The generic code can be wrong for one type (e.g. printing a bool as 1/0 instead of true/false); specialization lets you override just that case while keeping the generic version for everything else.
Why are templates central to the STL and to Generic Programming generally?
They let one implementation work for any type that supports the needed operations (like vector<T> for any T), which is exactly the goal of generic programming: write the algorithm once, reuse for all types.
Why does maximum need T to support operator> but never mentions it?
The body uses a > b; the requirement is implicit in what the code does. Instantiation only fails (with an error) if you use a T that has no >, at the point of use — not at definition.

Edge cases

The boundaries the topic invites you to forget.

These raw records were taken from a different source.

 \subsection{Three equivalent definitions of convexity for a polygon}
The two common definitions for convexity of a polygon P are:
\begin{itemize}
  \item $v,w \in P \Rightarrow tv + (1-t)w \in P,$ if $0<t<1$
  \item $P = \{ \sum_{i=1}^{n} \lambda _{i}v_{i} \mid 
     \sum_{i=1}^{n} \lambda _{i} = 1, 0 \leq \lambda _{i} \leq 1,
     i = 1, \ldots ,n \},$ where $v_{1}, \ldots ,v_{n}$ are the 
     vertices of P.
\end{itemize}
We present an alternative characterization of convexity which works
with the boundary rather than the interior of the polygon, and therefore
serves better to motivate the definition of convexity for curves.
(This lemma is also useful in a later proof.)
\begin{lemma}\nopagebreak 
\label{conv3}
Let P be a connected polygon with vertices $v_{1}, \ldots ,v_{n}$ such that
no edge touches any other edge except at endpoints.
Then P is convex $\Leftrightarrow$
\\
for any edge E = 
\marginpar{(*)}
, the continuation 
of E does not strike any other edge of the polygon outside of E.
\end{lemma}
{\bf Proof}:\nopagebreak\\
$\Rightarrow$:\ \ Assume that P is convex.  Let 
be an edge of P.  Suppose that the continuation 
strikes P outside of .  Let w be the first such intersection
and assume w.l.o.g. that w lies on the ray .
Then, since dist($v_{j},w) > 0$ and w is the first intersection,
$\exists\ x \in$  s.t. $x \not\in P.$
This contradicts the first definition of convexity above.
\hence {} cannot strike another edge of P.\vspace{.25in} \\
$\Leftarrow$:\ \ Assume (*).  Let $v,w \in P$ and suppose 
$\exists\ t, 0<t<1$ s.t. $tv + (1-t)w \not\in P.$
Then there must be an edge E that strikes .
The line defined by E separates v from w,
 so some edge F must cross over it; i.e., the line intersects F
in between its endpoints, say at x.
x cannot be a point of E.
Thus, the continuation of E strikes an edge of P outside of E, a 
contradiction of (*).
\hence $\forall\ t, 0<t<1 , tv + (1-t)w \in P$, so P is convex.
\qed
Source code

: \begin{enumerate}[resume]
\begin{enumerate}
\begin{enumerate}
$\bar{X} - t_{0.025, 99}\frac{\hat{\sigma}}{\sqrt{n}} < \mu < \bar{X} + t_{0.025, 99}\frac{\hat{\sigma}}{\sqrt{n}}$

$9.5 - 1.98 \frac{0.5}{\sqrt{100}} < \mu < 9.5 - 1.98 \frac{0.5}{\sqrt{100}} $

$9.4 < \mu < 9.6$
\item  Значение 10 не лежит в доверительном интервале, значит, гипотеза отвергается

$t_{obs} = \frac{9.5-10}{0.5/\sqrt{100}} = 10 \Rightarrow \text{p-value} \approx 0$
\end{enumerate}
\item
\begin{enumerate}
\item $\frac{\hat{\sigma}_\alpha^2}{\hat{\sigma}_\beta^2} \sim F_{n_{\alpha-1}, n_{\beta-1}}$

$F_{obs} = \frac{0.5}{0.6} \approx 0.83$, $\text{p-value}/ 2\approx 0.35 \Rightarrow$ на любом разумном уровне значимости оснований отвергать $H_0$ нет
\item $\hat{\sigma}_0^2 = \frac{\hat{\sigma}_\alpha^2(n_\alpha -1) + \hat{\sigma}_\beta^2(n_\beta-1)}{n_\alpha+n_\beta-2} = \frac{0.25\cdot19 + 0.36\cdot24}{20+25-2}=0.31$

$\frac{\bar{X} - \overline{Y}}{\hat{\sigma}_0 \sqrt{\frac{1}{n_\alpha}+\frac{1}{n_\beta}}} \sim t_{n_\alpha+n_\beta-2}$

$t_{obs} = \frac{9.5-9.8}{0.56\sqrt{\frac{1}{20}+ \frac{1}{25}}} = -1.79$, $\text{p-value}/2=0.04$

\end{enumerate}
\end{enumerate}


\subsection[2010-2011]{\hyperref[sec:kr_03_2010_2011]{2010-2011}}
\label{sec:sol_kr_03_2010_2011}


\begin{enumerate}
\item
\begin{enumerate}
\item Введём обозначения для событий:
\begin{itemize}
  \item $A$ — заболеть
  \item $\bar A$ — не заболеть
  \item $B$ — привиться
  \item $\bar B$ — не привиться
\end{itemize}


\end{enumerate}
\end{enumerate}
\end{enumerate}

What happens if you instantiate maximum with a type that has no operator>, e.g. a struct?
Compilation fails at the point of instantiation with an error about the missing > — the template definition itself was fine, the error appears only when a bad T forces the body to be generated.
Does an entirely unused function template ever appear in the final binary?
No. With no instantiation there is nothing to generate, so it contributes zero machine code — it's as if you never wrote it.
Can two source files each instantiate Box<int> without a multiple-definition linker error?
Yes. Template instantiations are treated as inline/weak symbols, so the linker merges the identical copies rather than complaining — this is precisely why header definitions are safe.
What does template<typename T = int> class C {}; let you write, and why is C<> needed?
The default lets you omit the type: C<> means C<int>. The empty angle brackets are still required so the compiler knows C is being used as a template, not as a plain class.
If both a generic Printer<T> and a Printer<bool> specialization exist, which does Printer<bool> use?
The most specialized match, so the bool specialization wins; every other type falls back to the generic template.
Is Array<double, 5> the same type as Array<double, 6>?
No — the non-type parameter N is part of the type, so different N values give distinct, incompatible types (just like different T values do).
Can T in template<typename T, int N> be deduced while N is given explicitly, in a function template?
Yes — a function template can deduce the type parameters from arguments while non-type parameters like N are supplied explicitly or deduced from array sizes; only class templates (pre-C++17) refuse constructor deduction.

Recall One-line self-test before you move on

Cover the answers and explain, in your own words: (1) when code is generated, (2) where the definition must live, (3) why Box<int>Box<double>. If any answer is a bare "because that's the rule," reread the parent note.